» **Problem details**: Here is the listing. Report each line in it that contains the string "particle".

» **Available data**:
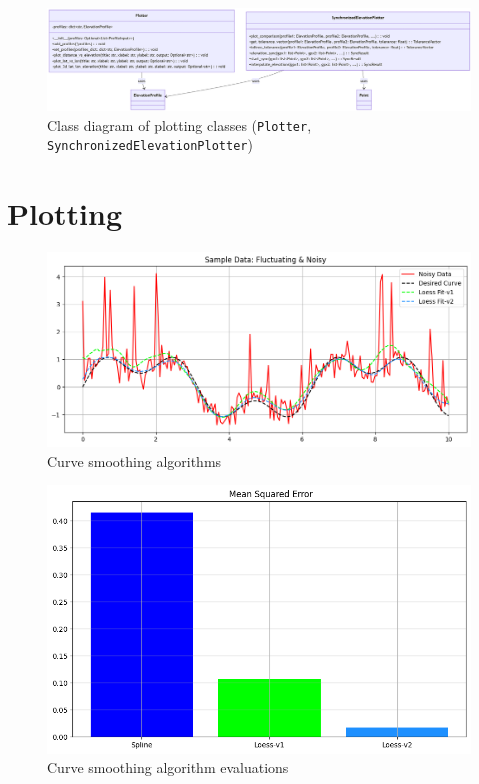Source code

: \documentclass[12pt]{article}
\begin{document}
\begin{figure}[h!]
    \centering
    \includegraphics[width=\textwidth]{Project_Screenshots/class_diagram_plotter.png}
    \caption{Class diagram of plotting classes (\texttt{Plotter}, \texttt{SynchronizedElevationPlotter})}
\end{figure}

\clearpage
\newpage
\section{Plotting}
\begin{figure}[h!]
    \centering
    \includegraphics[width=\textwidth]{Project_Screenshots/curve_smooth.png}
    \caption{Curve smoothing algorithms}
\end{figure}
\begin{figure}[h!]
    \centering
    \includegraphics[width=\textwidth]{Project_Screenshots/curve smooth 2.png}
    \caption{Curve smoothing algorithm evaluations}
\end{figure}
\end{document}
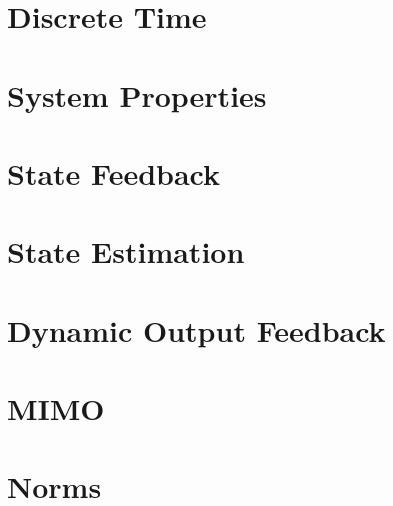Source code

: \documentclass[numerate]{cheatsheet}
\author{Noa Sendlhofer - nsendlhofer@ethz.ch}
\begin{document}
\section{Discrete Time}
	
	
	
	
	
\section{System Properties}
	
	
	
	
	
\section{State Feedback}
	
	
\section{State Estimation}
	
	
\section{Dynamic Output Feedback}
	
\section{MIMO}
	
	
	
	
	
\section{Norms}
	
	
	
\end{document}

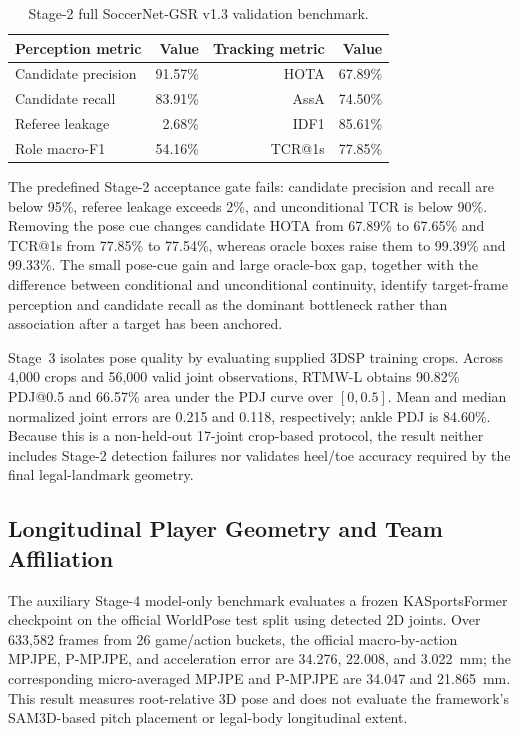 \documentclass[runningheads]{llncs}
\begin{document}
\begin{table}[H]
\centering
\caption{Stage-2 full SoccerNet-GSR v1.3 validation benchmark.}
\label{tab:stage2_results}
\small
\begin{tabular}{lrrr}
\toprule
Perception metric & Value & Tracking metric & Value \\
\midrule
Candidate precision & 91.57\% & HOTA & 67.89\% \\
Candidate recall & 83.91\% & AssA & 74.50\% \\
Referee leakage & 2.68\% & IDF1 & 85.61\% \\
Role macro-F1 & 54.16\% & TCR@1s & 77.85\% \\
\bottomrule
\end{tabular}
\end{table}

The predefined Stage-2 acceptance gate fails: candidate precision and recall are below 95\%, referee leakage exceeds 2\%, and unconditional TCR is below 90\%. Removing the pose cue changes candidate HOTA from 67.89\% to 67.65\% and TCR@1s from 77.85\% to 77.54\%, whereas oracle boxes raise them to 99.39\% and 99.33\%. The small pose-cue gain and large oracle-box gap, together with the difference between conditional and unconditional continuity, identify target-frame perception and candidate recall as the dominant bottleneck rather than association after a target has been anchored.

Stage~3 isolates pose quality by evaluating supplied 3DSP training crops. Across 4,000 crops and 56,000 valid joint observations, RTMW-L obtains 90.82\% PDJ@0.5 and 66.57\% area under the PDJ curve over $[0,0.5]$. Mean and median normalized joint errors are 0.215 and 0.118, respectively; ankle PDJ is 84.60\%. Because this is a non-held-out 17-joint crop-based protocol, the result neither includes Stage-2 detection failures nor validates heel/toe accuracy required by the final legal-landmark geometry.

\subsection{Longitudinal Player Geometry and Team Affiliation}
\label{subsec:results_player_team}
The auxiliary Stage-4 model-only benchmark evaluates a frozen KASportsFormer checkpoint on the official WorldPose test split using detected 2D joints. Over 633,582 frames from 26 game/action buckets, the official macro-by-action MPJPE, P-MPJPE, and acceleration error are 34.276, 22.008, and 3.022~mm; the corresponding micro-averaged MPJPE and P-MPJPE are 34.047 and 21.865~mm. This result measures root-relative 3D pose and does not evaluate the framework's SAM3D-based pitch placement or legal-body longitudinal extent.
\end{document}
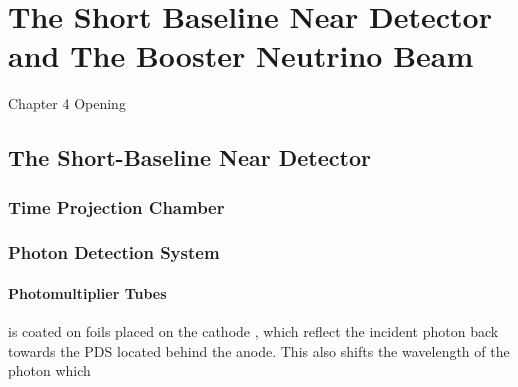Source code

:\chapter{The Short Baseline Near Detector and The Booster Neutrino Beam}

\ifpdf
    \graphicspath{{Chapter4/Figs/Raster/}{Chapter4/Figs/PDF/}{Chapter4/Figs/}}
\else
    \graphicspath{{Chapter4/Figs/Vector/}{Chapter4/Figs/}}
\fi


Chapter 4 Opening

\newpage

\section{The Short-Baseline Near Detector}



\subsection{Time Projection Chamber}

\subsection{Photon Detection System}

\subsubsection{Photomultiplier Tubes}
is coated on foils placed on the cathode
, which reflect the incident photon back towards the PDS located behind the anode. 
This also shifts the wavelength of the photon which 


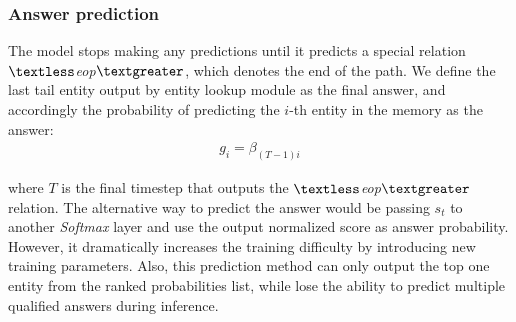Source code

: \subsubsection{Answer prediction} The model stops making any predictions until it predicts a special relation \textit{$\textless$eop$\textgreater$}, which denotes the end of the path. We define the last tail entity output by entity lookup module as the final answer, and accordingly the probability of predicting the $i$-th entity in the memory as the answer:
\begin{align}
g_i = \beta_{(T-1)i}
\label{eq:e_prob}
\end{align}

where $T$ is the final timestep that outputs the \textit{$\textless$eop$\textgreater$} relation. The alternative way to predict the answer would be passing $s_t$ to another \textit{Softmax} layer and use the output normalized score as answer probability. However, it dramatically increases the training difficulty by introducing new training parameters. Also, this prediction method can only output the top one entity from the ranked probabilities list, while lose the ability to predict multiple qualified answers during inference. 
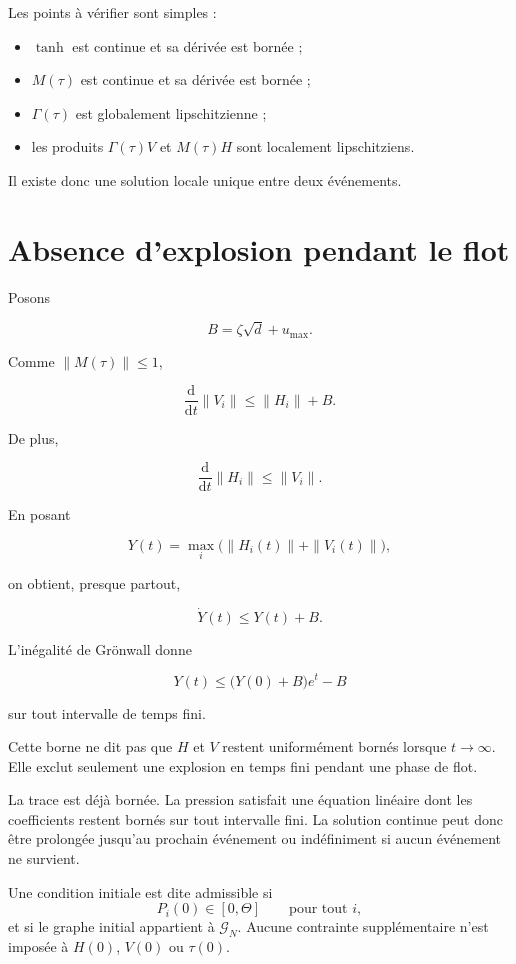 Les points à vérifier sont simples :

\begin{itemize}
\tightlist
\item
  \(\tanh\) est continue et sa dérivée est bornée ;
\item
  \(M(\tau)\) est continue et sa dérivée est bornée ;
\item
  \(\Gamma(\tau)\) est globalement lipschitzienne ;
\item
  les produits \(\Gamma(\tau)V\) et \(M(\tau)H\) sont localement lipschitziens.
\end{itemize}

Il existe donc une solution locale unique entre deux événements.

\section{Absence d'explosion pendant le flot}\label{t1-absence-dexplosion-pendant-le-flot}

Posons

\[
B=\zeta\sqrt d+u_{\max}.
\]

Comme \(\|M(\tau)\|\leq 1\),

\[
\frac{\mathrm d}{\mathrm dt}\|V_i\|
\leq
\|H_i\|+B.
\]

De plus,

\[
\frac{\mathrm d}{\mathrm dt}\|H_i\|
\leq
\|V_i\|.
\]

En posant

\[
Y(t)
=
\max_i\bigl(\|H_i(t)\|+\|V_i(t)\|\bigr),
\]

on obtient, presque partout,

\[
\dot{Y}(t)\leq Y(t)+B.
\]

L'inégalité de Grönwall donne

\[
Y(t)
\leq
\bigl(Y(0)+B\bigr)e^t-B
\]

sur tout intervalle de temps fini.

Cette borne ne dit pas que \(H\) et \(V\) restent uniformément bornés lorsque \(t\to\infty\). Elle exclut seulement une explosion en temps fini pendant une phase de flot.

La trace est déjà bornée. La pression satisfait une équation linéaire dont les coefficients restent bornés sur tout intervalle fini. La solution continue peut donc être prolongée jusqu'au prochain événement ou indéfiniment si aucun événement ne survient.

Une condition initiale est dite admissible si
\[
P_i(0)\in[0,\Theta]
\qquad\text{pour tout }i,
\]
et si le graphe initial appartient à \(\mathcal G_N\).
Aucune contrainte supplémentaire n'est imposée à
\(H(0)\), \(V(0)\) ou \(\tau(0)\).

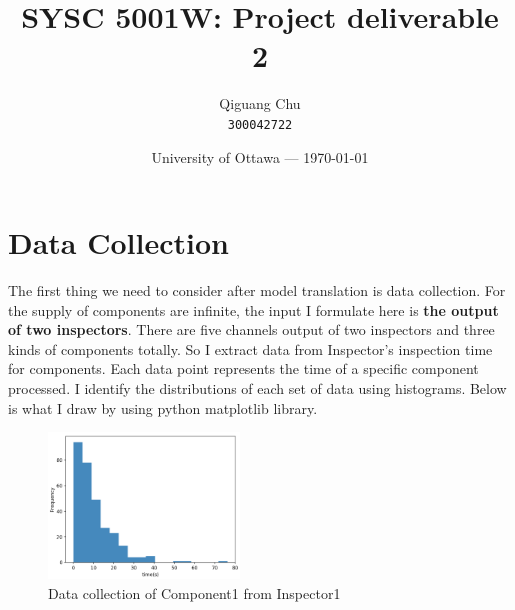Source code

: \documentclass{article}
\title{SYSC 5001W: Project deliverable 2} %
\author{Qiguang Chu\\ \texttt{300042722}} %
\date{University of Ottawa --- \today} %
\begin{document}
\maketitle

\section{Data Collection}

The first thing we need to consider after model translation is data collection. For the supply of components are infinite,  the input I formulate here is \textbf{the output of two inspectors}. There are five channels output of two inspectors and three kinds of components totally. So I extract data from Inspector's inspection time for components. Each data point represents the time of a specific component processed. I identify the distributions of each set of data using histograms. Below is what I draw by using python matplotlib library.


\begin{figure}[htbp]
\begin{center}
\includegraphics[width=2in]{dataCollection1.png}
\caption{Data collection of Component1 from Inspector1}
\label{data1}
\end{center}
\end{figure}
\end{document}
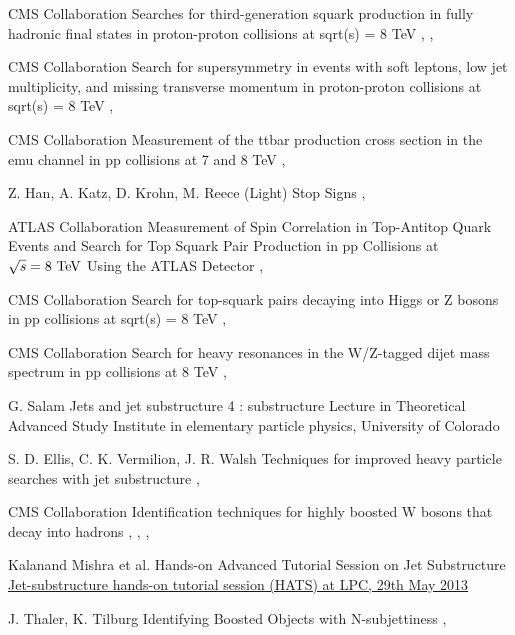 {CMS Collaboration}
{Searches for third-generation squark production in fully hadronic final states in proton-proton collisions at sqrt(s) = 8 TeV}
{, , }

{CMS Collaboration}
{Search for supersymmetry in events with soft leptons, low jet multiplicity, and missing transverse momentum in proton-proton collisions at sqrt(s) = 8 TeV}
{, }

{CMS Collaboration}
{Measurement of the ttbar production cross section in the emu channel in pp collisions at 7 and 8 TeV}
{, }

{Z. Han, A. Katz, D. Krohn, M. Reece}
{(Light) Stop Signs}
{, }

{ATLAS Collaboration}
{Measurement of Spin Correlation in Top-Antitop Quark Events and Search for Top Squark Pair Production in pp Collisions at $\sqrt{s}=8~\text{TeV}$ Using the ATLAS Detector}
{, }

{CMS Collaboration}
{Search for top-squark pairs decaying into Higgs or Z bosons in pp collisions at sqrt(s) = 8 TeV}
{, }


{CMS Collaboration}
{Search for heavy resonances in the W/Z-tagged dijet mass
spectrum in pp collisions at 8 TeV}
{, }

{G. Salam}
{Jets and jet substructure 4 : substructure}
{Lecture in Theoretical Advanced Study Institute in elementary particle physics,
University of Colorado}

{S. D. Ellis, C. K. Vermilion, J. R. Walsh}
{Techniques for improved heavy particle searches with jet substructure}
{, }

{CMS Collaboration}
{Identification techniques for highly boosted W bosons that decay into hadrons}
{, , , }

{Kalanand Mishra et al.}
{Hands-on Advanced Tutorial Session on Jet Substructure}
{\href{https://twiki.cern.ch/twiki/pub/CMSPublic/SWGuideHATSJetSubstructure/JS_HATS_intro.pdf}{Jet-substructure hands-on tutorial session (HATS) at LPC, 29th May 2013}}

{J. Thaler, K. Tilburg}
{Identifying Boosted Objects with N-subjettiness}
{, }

» **Answer box**:
{Lecture in Theoretical Advanced Study Institute in elementary particle physics,
{Techniques for improved heavy particle searches with jet substructure}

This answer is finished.